Miss Everhart cleared her throat, the sound stirring him, and he looked up to find she was at the door. “Are you coming?”

Spire joined her at the threshold, glad she did not seem to have the doubts he did, chiding himself for worrying about her ability to accept a bloody suitcase.

*   *   *

Rose didn't think she had any reason to be nervous, yet she was. She shifted in her boots, feeling the gentle sway of her thick layered skirts, then realized she should stand still, lest nervous movement be a tell. At the turn of the quarter hour, a large black carriage drawn by horses accessorized with green and silver feathered plumes barreled across Longacre as if the dogs of hell were nipping at its heels. Though the carriage and its haste were as expected, the vehicle's speed was so at odds with the generally lazy pedestrians that Rose thought some passerby would surely take notice.

She detached her arm from Spire's and walked toward the vehicle, which slowed as she approached. The driver tipped his hat—again according to plan, the same plan that had dictated her outfit: a fine green dress and a black crepe hat, which driver and passenger would look for.

The carriage's window curtain was drawn, but Rose glimpsed the shadow of a single figure within. She drew near. The window opened and the person inside—still unseen save for black gloves—offered Rose a small, black, leather-bound, rectangular case.

As Rose reached for the case, something flew at her from the alley directly behind the meeting place. Something slammed into her. She felt a shock wave of pain; a fistful of dread pummeled her gut and everything faded to black.

Spire watched Everhart approach the carriage, which had appeared precisely on time. While he did not relax, he was reassured that all was going according to plan.

Time seemed to slow as a figure appeared as if from nowhere and knocked Miss Everhart to the ground.
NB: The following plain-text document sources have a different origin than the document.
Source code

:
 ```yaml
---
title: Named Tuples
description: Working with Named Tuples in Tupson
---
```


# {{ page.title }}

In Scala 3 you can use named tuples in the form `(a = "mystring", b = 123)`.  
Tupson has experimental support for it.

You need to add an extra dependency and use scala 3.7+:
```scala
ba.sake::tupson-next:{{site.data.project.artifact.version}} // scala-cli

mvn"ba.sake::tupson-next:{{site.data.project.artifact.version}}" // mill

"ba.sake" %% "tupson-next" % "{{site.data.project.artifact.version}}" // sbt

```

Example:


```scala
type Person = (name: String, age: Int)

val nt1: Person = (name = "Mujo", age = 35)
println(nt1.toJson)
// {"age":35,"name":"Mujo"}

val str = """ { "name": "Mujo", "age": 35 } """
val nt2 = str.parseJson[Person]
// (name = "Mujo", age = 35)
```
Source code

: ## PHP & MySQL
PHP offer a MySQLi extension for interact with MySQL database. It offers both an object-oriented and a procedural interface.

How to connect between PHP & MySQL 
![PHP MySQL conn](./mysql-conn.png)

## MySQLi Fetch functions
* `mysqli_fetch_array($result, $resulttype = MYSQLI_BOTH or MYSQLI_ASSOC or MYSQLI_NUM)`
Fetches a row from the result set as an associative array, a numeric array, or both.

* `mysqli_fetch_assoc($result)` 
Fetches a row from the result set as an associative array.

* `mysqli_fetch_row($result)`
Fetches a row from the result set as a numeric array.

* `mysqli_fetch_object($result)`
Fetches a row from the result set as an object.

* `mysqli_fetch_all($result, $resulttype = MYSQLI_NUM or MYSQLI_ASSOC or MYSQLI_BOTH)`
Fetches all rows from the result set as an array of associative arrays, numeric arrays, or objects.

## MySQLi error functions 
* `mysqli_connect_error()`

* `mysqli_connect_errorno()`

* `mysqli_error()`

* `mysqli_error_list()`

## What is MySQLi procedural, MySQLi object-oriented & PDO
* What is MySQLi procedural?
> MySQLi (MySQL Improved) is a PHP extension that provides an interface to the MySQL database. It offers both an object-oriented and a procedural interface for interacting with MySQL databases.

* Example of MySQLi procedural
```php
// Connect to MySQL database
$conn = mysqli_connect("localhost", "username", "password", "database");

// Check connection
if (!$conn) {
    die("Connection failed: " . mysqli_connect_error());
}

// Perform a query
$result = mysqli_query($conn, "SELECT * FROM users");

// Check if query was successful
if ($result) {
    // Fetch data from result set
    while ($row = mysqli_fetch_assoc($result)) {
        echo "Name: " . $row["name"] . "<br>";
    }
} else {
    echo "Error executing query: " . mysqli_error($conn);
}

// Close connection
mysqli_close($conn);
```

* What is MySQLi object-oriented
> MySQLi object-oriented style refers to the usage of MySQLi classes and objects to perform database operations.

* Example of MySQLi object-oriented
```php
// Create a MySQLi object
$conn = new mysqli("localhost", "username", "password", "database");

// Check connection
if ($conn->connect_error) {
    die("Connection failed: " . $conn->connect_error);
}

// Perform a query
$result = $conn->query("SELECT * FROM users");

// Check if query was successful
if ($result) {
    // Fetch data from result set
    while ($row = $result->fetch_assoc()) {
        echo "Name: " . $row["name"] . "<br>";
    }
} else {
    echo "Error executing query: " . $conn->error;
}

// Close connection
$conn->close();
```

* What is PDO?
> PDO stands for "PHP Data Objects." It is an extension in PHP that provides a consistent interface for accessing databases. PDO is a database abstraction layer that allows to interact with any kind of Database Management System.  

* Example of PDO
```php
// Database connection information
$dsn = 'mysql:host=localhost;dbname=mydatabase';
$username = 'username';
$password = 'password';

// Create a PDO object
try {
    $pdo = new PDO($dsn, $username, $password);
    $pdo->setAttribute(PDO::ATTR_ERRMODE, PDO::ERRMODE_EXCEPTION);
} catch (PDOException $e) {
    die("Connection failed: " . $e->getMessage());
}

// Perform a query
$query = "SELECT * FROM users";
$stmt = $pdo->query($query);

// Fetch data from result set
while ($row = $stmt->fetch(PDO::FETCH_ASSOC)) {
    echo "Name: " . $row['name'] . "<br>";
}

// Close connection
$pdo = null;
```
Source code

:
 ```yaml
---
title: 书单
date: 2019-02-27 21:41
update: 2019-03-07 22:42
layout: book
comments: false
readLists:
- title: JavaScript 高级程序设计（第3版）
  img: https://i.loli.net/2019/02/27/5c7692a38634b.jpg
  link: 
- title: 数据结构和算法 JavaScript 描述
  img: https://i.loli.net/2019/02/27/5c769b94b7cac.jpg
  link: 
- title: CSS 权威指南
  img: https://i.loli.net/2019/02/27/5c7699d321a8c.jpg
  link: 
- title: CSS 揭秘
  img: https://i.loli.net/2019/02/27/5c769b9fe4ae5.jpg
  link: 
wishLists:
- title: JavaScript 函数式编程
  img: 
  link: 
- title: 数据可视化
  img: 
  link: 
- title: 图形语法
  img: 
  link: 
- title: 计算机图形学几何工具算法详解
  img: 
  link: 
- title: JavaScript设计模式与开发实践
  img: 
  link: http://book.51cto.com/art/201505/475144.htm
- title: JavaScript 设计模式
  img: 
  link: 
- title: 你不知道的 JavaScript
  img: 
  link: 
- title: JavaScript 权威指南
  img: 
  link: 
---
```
Two of his armed agents rushed forward, one attempting to untangle the two tumbling figures, the other at the carriage, battling for the case.

In the instant, Spire understood why the Wilsons had requested a high vantage point. Two lithe, masked persons in tight breeches and form-fitting frock coats rappeled down from an upper balcony, landing effortlessly on the roof of the carriage. Spire assumed it was Mr. Wilson who nimbly tossed himself beside the driver, who looked to be preparing to jump from the vehicle, and held him in place.

The smaller one, likely Mrs. Wilson, went after a black shape that had flung itself from the opposite side of the carriage cab and was running down an alley.